::: Data provided :::

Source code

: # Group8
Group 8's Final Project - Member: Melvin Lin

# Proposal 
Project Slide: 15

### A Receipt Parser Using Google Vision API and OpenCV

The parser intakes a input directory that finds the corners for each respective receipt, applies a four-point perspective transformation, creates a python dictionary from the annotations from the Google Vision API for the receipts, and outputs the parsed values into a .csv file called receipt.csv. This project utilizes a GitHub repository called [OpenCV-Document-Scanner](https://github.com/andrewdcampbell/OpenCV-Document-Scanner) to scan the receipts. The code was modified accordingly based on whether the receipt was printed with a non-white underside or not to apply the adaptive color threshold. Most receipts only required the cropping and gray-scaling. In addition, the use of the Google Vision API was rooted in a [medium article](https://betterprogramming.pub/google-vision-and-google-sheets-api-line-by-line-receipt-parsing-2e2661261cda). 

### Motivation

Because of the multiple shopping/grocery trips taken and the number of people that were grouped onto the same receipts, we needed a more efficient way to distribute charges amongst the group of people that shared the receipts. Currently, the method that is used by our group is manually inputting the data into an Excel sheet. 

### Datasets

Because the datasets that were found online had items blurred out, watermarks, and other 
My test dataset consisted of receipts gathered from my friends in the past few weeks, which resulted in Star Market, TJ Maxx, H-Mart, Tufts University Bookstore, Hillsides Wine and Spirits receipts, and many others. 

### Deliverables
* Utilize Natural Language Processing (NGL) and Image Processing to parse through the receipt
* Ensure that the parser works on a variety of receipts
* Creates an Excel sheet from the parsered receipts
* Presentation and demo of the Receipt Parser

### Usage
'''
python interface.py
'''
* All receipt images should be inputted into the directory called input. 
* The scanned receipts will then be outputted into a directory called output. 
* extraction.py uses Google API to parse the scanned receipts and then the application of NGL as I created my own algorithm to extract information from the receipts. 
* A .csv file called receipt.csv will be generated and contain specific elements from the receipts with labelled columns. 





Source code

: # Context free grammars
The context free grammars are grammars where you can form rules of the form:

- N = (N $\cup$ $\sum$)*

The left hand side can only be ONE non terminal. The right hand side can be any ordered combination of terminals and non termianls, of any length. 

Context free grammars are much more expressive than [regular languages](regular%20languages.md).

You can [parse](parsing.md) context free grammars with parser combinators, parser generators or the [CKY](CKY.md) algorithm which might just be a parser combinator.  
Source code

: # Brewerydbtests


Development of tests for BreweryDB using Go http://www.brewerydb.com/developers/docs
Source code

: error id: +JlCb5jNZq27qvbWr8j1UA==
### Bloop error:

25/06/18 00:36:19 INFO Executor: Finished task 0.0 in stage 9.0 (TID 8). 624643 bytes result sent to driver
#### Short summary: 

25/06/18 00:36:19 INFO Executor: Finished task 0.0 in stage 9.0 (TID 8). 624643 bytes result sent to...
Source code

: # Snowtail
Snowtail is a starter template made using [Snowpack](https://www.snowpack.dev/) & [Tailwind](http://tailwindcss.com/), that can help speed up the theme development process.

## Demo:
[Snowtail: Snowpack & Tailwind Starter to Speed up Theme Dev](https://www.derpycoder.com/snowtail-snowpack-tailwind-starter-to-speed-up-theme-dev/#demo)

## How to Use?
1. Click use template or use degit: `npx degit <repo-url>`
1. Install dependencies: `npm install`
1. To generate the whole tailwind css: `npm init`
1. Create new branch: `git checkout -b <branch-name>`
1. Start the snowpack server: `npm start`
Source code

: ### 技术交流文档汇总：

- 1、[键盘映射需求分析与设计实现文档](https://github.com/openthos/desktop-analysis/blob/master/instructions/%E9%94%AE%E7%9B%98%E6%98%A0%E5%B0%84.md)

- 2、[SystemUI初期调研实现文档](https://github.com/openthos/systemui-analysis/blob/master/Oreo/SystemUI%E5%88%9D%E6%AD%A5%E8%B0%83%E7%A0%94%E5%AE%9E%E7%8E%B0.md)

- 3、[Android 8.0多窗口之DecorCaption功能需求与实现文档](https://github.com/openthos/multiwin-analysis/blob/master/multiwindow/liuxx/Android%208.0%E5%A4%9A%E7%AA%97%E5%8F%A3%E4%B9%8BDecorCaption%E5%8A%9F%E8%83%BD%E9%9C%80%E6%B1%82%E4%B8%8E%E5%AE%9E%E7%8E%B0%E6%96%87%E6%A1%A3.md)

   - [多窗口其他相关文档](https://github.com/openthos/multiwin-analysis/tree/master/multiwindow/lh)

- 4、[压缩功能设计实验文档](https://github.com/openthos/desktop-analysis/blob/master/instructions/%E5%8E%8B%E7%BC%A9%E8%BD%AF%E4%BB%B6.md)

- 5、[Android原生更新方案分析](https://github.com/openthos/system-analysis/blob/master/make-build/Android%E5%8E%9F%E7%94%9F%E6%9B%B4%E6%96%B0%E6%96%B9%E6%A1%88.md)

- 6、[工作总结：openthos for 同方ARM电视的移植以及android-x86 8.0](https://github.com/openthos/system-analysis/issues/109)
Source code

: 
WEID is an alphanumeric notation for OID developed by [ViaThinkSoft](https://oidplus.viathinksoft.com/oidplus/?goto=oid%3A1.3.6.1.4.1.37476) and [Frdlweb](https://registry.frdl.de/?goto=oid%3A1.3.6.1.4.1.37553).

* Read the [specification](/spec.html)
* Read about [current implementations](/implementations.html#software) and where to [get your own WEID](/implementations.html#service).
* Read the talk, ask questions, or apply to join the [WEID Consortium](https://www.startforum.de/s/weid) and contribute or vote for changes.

:::

_Exercise details_: All lines from the one that contains "your own WEID](/implementations.html#service)." through the end of the material are to be quoted exactly, with both ends included.

_Reply_:
* Read about [current implementations](/implementations.html#software) and where to [get your own WEID](/implementations.html#service).
* Read the talk, ask questions, or apply to join the [WEID Consortium](https://www.startforum.de/s/weid) and contribute or vote for changes.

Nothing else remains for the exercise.